In the first stage of the X-learner, the control response function is estimated using all units in the control group as
μ_0 = E [ Y(0) | X = x],
and the treatment response function is estimates using all units in the treatment group as
μ_1 = E [ Y(1) | X = x].
Both μ_0 and μ_1 are estimated using any base learner (supervised machine learning or regression algorithm). Here we implement the X-learner with linear regression or regression forest (see Athey, Tibshirani, and Wager (2016)) as the base learner.

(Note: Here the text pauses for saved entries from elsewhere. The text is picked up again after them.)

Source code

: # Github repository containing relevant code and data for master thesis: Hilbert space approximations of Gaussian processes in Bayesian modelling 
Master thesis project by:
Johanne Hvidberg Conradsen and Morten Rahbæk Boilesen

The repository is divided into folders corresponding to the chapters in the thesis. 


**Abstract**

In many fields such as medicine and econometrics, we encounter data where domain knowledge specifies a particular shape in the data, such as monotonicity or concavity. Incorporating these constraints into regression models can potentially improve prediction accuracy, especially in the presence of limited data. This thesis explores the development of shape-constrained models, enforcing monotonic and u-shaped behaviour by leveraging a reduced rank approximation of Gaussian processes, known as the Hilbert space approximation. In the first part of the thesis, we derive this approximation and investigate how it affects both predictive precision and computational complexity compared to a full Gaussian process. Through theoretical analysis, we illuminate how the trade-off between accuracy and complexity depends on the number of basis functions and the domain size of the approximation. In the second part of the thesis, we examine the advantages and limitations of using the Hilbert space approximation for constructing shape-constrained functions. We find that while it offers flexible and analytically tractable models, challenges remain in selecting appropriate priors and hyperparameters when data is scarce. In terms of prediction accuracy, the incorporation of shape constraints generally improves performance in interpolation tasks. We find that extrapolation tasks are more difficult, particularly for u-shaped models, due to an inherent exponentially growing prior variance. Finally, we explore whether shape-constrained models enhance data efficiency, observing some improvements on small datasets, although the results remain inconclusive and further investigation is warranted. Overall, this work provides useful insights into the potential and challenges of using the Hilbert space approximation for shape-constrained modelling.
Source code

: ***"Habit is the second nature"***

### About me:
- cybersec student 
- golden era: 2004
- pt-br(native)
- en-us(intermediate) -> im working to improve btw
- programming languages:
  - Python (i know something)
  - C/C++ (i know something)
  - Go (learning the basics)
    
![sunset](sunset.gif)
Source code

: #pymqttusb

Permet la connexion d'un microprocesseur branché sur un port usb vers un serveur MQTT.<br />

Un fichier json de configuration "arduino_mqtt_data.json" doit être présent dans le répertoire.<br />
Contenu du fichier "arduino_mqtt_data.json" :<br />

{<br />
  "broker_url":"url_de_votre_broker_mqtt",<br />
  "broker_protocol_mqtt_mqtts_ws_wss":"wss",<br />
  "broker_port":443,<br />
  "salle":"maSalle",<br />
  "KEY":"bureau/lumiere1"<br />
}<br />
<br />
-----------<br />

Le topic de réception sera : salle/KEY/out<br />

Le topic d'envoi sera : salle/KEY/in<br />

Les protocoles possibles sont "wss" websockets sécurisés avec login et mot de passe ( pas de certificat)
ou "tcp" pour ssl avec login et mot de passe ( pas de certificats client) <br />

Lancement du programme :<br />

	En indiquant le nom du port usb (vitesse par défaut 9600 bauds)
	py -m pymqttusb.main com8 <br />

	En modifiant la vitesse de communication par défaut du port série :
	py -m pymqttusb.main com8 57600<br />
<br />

In the second stage, the treatment effect for each observation is then imputed by estimating the counterfactual outcome for each observation using the first-stage base learner models:
\tilde{D}^1_i := Y^1_i - \hat{μ}_0(X^1_i)
and
\tilde{D}^0_i := Y^0_i - \hat{μ}_0(X^0_i)
where \tilde{D}^1_i and \tilde{D}^1_i are the imputed treatment effects (two for each observation). The CATE is then estimated in two ways:
\hat{τ}_1 = E[\tilde{D}^1 | X = x]
and
\hat{τ}_0 = E[\tilde{D}^0 | X = x].
Currently, we include the option to estimate \hat{τ}_1 and \hat{τ}_0 with linear regression or regression forests.
In the third stage, estimate the CATE by a weighted average of the two estimates from the second stage:
\hat{τ} = g(x) \hat{τ}_0(x) + (1 - g(x)) \hat{τ}_1(x).
Here, we choose propensity scores to be the weighting function g{x}.
a list of two. The first element is a vector of conditional average treatment effect for each observation. The second element is the estimated average treatment effect.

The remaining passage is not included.